À l’occasion de la Journée internationale des droits des femmes, nous avions envie de mettre en lumière celles qui osent investir, et se construire un futur loin des chemins tout tracés. On est allé à la rencontre de (jeunes) femmes qui s’éduquent en matière d’investissement, achètent, rénovent, gèrent, pour se constituer un patrimoine. Et nous inspirent par la même occasion.

Avant de vous lancer dans la lecture de notre article - que vous lirez jusqu’au bout, on en est sûr - on vous propose un petit exercice. Fermez les yeux. Maintenant, imaginez une personne propriétaire de plusieurs biens immobiliers, et pourquoi pas d’un joli portefeuille d’actions. Question : s’agit-il d’un homme ?

On a beau aimer démonter les idées préconçues, certains clichés ont la vie dure. Et c’est le cas lorsqu’on pense à l’investissement. Il faut dire que tout, du cinéma aux réseaux sociaux, inonde notre imaginaire d’images d’hommes en costards cravate, adossés à leur voiture de luxe. Au-delà du stéréotype, les chiffres sont formels : l’investissement est genré. 65 % des investisseurs dans le logement locatif sont des hommes, par exemple, selon une étude dévoilée en mars 2022 par le site de gestion locative Flatlooker.

Alors, comment font les femmes pour se faire une place dans cet univers masculin ? Qu’est-ce qui les anime, les motive, quel est leur objectif ? On est allé à la rencontre de trois femmes qui investissent. Toutes viennent de la classe moyenne, voire ont connu une certaine précarité. Et si leurs ambitions sont différentes, une chose les rassemble : celle de vouloir décider de leur futur.

Le déclic

Cela fait maintenant 10 ans qu’Allison Jungling a fait de sa passion pour l’immobilier un métier. Pourtant au départ, rien ne la prédestinait à devenir multi-propriétaire. “J’étais vendeuse au Luxembourg. Tous les jours, je faisais la navette entre la boutique qui m’employait et Metz, où j’habitais. J’avais des horaires imposés et j’étais toujours dans le train, dans les bouchons. Résultat je ne voyais pas mon fils.”

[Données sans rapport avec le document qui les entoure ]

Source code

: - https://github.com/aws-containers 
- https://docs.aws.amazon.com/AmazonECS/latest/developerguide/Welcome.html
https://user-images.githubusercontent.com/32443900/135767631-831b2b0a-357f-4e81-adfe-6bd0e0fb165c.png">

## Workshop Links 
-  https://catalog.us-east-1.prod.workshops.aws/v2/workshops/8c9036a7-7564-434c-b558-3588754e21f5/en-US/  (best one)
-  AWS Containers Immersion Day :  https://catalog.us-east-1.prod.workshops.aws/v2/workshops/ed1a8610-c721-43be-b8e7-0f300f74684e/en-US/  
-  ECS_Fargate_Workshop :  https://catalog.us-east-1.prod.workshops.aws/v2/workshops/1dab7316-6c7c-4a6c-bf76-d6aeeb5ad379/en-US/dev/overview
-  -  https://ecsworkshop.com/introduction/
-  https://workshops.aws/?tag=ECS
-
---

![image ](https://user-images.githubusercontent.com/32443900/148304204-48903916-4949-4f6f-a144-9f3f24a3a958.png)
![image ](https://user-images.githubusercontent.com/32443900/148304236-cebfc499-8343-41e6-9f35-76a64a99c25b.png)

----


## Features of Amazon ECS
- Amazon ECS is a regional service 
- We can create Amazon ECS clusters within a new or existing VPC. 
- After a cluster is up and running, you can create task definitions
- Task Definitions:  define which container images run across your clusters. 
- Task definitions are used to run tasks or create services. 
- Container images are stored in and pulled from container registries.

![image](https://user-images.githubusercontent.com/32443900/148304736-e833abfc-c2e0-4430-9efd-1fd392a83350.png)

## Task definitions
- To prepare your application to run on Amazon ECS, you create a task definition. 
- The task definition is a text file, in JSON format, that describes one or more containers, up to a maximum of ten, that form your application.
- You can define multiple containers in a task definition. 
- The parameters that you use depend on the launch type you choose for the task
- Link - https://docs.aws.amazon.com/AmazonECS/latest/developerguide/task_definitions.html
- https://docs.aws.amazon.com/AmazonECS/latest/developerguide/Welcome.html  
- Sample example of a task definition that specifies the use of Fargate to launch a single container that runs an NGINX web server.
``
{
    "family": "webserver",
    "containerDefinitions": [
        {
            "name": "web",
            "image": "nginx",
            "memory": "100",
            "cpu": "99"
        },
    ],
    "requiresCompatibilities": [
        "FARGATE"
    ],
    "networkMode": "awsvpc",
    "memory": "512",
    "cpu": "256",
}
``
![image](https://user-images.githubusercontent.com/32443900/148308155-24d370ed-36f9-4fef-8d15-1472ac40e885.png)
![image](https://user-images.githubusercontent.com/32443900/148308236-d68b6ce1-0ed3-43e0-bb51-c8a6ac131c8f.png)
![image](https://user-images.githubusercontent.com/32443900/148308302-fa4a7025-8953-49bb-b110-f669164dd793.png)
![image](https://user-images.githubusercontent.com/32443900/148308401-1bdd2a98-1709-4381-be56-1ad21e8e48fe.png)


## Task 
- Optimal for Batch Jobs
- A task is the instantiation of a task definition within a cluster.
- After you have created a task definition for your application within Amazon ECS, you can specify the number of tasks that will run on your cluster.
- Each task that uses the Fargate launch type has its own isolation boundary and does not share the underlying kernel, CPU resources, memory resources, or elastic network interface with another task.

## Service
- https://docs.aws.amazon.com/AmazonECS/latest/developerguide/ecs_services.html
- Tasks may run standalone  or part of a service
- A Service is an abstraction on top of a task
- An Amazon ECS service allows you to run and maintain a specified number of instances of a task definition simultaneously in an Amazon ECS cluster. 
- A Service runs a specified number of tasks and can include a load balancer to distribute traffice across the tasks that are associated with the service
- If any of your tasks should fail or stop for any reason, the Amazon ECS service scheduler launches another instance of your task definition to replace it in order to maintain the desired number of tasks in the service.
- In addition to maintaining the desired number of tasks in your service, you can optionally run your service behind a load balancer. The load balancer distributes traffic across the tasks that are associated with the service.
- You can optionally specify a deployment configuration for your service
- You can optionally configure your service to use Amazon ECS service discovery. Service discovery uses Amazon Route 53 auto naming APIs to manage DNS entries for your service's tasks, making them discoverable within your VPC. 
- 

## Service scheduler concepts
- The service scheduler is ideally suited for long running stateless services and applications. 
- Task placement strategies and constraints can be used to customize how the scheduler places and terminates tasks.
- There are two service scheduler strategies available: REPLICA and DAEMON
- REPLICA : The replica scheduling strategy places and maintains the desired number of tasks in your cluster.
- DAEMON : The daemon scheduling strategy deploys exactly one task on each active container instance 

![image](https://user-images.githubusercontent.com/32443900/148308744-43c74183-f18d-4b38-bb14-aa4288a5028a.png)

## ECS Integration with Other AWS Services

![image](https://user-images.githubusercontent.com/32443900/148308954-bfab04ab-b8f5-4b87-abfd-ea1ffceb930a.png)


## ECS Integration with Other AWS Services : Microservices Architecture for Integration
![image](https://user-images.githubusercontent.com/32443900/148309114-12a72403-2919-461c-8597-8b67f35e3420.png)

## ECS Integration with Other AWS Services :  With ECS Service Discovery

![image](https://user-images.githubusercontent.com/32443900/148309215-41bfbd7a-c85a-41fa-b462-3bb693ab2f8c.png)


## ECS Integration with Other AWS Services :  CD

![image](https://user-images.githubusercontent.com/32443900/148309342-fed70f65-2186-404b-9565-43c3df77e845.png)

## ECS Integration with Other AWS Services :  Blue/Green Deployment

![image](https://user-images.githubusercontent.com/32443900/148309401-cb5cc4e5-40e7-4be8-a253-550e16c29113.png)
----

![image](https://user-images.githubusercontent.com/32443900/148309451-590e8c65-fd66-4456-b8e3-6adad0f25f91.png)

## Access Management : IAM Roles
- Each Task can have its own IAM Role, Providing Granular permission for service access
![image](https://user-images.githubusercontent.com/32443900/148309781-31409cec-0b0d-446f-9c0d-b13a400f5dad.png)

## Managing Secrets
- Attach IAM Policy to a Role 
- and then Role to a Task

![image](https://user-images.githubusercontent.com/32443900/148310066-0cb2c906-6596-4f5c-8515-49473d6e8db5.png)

Alors jeune maman de 22 ans, elle touchait 1 700 euros pour 40 heures de travail (“et 4 heures de trajet par jour”). Elle était déjà propriétaire d’un bien, acheté pour offrir une maison avec jardin à son petit garçon.

Un jour, elle tombe sur le témoignage d’une femme à peine plus âgée qu’elle, devenue rentière grâce à ses investissements locatifs. “Je me suis dit ‘si elle l’a fait, je peux aussi le faire’.” Son premier achat en tant qu’investisseuse : une maison qu’elle négocie comme une pro et qu’elle divise en 3 appartements. Dix ans plus tard, elle est propriétaire de 30 biens, pour la plupart des logements qu’elle rénove de A à Z et qu’elle aménage avec goût. Investir et gérer ses biens est désormais devenu son occupation à temps plein.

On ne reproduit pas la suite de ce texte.